» DATA LISTING:
-- Opening Marker --

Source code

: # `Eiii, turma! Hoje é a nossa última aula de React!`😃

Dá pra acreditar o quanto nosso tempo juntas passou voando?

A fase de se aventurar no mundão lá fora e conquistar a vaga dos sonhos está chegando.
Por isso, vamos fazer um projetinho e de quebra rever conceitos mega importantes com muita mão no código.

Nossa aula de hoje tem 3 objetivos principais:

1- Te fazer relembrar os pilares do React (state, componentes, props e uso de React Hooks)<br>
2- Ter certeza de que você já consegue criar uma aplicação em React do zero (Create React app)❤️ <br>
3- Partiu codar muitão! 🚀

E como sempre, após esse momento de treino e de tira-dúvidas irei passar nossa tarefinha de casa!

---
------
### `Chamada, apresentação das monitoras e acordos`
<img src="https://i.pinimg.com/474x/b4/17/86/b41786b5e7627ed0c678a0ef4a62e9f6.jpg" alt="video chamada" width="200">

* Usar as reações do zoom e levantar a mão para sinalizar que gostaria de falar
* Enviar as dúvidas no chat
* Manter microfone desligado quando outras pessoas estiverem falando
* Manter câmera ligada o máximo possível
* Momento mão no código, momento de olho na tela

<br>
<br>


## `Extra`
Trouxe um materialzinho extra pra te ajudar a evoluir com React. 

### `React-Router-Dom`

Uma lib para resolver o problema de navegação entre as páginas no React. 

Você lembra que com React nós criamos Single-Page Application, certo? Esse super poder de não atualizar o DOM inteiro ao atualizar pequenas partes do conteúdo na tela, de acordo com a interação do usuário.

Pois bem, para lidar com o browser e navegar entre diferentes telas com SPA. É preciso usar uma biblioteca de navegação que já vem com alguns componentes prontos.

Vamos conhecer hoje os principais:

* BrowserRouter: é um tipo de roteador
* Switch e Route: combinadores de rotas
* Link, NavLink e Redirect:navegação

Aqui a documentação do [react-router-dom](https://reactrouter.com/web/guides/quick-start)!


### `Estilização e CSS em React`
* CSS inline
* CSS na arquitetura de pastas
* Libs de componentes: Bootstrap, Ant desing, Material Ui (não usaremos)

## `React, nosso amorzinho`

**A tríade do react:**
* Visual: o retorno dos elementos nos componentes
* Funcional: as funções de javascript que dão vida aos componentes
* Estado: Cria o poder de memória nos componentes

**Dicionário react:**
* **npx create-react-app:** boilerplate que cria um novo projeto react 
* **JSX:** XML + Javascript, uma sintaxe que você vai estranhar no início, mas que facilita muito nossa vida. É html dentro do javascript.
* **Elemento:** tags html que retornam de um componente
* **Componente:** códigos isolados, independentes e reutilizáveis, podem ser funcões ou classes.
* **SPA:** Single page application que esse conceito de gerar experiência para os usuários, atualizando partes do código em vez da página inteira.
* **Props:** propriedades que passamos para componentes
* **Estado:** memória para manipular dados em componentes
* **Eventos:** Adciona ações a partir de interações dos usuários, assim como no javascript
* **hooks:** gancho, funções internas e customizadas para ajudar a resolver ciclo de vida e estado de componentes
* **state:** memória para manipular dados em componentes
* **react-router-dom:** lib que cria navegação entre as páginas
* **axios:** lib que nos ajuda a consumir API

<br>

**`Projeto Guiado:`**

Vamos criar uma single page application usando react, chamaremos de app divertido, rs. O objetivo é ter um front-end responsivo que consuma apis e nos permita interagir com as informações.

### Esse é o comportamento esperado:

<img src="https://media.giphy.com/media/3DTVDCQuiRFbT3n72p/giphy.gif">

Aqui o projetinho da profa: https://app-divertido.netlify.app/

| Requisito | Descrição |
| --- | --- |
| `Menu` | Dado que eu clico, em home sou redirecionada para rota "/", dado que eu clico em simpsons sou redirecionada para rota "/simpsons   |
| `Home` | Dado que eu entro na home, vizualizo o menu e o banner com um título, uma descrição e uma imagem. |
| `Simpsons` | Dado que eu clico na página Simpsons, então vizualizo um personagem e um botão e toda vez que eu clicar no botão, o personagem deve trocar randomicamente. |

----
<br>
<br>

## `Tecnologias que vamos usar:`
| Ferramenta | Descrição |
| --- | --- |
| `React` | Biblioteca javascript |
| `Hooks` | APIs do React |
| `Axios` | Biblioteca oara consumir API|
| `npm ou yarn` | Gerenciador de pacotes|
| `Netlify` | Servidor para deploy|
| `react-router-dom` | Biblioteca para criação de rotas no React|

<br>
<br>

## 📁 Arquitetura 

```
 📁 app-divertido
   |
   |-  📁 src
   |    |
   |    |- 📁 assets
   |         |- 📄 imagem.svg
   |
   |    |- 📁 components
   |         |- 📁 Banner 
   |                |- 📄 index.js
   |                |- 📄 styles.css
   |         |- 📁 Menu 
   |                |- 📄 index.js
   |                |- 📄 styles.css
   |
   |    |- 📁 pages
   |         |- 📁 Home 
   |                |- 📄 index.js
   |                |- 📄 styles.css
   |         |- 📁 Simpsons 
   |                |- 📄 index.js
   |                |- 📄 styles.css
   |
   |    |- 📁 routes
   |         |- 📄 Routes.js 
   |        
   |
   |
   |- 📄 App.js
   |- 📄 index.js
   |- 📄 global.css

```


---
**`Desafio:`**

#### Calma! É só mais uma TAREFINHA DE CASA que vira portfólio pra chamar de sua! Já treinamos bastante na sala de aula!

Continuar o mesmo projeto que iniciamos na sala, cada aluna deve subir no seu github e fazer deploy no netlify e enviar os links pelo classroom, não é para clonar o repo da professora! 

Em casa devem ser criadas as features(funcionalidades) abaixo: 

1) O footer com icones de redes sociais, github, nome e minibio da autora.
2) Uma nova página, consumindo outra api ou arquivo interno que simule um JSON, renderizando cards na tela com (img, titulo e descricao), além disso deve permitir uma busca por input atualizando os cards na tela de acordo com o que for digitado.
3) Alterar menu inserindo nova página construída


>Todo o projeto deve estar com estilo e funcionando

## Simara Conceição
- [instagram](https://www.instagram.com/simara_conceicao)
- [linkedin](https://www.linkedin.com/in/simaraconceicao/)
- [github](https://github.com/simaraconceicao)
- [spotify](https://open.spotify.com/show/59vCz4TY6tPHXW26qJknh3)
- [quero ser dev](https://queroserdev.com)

-- Closing Marker --

» WHAT YOU HAVE TO DO: Take the records and restate them word for word.

» RESPONSE:
Source code

: # `Eiii, turma! Hoje é a nossa última aula de React!`😃

Dá pra acreditar o quanto nosso tempo juntas passou voando?

A fase de se aventurar no mundão lá fora e conquistar a vaga dos sonhos está chegando.
Por isso, vamos fazer um projetinho e de quebra rever conceitos mega importantes com muita mão no código.

Nossa aula de hoje tem 3 objetivos principais:

1- Te fazer relembrar os pilares do React (state, componentes, props e uso de React Hooks)<br>
2- Ter certeza de que você já consegue criar uma aplicação em React do zero (Create React app)❤️ <br>
3- Partiu codar muitão! 🚀

E como sempre, após esse momento de treino e de tira-dúvidas irei passar nossa tarefinha de casa!

---
------
### `Chamada, apresentação das monitoras e acordos`
<img src="https://i.pinimg.com/474x/b4/17/86/b41786b5e7627ed0c678a0ef4a62e9f6.jpg" alt="video chamada" width="200">

* Usar as reações do zoom e levantar a mão para sinalizar que gostaria de falar
* Enviar as dúvidas no chat
* Manter microfone desligado quando outras pessoas estiverem falando
* Manter câmera ligada o máximo possível
* Momento mão no código, momento de olho na tela

<br>
<br>


## `Extra`
Trouxe um materialzinho extra pra te ajudar a evoluir com React. 

### `React-Router-Dom`

Uma lib para resolver o problema de navegação entre as páginas no React. 

Você lembra que com React nós criamos Single-Page Application, certo? Esse super poder de não atualizar o DOM inteiro ao atualizar pequenas partes do conteúdo na tela, de acordo com a interação do usuário.

Pois bem, para lidar com o browser e navegar entre diferentes telas com SPA. É preciso usar uma biblioteca de navegação que já vem com alguns componentes prontos.

Vamos conhecer hoje os principais:

* BrowserRouter: é um tipo de roteador
* Switch e Route: combinadores de rotas
* Link, NavLink e Redirect:navegação

Aqui a documentação do [react-router-dom](https://reactrouter.com/web/guides/quick-start)!


### `Estilização e CSS em React`
* CSS inline
* CSS na arquitetura de pastas
* Libs de componentes: Bootstrap, Ant desing, Material Ui (não usaremos)

## `React, nosso amorzinho`

**A tríade do react:**
* Visual: o retorno dos elementos nos componentes
* Funcional: as funções de javascript que dão vida aos componentes
* Estado: Cria o poder de memória nos componentes

**Dicionário react:**
* **npx create-react-app:** boilerplate que cria um novo projeto react 
* **JSX:** XML + Javascript, uma sintaxe que você vai estranhar no início, mas que facilita muito nossa vida. É html dentro do javascript.
* **Elemento:** tags html que retornam de um componente
* **Componente:** códigos isolados, independentes e reutilizáveis, podem ser funcões ou classes.
* **SPA:** Single page application que esse conceito de gerar experiência para os usuários, atualizando partes do código em vez da página inteira.
* **Props:** propriedades que passamos para componentes
* **Estado:** memória para manipular dados em componentes
* **Eventos:** Adciona ações a partir de interações dos usuários, assim como no javascript
* **hooks:** gancho, funções internas e customizadas para ajudar a resolver ciclo de vida e estado de componentes
* **state:** memória para manipular dados em componentes
* **react-router-dom:** lib que cria navegação entre as páginas
* **axios:** lib que nos ajuda a consumir API

<br>

**`Projeto Guiado:`**

Vamos criar uma single page application usando react, chamaremos de app divertido, rs. O objetivo é ter um front-end responsivo que consuma apis e nos permita interagir com as informações.

### Esse é o comportamento esperado:

<img src="https://media.giphy.com/media/3DTVDCQuiRFbT3n72p/giphy.gif">

Aqui o projetinho da profa: https://app-divertido.netlify.app/

| Requisito | Descrição |
| --- | --- |
| `Menu` | Dado que eu clico, em home sou redirecionada para rota "/", dado que eu clico em simpsons sou redirecionada para rota "/simpsons   |
| `Home` | Dado que eu entro na home, vizualizo o menu e o banner com um título, uma descrição e uma imagem. |
| `Simpsons` | Dado que eu clico na página Simpsons, então vizualizo um personagem e um botão e toda vez que eu clicar no botão, o personagem deve trocar randomicamente. |

----
<br>
<br>

## `Tecnologias que vamos usar:`
| Ferramenta | Descrição |
| --- | --- |
| `React` | Biblioteca javascript |
| `Hooks` | APIs do React |
| `Axios` | Biblioteca oara consumir API|
| `npm ou yarn` | Gerenciador de pacotes|
| `Netlify` | Servidor para deploy|
| `react-router-dom` | Biblioteca para criação de rotas no React|

<br>
<br>

## 📁 Arquitetura 

```
 📁 app-divertido
   |
   |-  📁 src
   |    |
   |    |- 📁 assets
   |         |- 📄 imagem.svg
   |
   |    |- 📁 components
   |         |- 📁 Banner 
   |                |- 📄 index.js
   |                |- 📄 styles.css
   |         |- 📁 Menu 
   |                |- 📄 index.js
   |                |- 📄 styles.css
   |
   |    |- 📁 pages
   |         |- 📁 Home 
   |                |- 📄 index.js
   |                |- 📄 styles.css
   |         |- 📁 Simpsons 
   |                |- 📄 index.js
   |                |- 📄 styles.css
   |
   |    |- 📁 routes
   |         |- 📄 Routes.js 
   |        
   |
   |
   |- 📄 App.js
   |- 📄 index.js
   |- 📄 global.css

```


---
**`Desafio:`**

#### Calma! É só mais uma TAREFINHA DE CASA que vira portfólio pra chamar de sua! Já treinamos bastante na sala de aula!

Continuar o mesmo projeto que iniciamos na sala, cada aluna deve subir no seu github e fazer deploy no netlify e enviar os links pelo classroom, não é para clonar o repo da professora! 

Em casa devem ser criadas as features(funcionalidades) abaixo: 

1) O footer com icones de redes sociais, github, nome e minibio da autora.
2) Uma nova página, consumindo outra api ou arquivo interno que simule um JSON, renderizando cards na tela com (img, titulo e descricao), além disso deve permitir uma busca por input atualizando os cards na tela de acordo com o que for digitado.
3) Alterar menu inserindo nova página construída


>Todo o projeto deve estar com estilo e funcionando

## Simara Conceição
- [instagram](https://www.instagram.com/simara_conceicao)
- [linkedin](https://www.linkedin.com/in/simaraconceicao/)
- [github](https://github.com/simaraconceicao)
- [spotify](https://open.spotify.com/show/59vCz4TY6tPHXW26qJknh3)
- [quero ser dev](https://queroserdev.com)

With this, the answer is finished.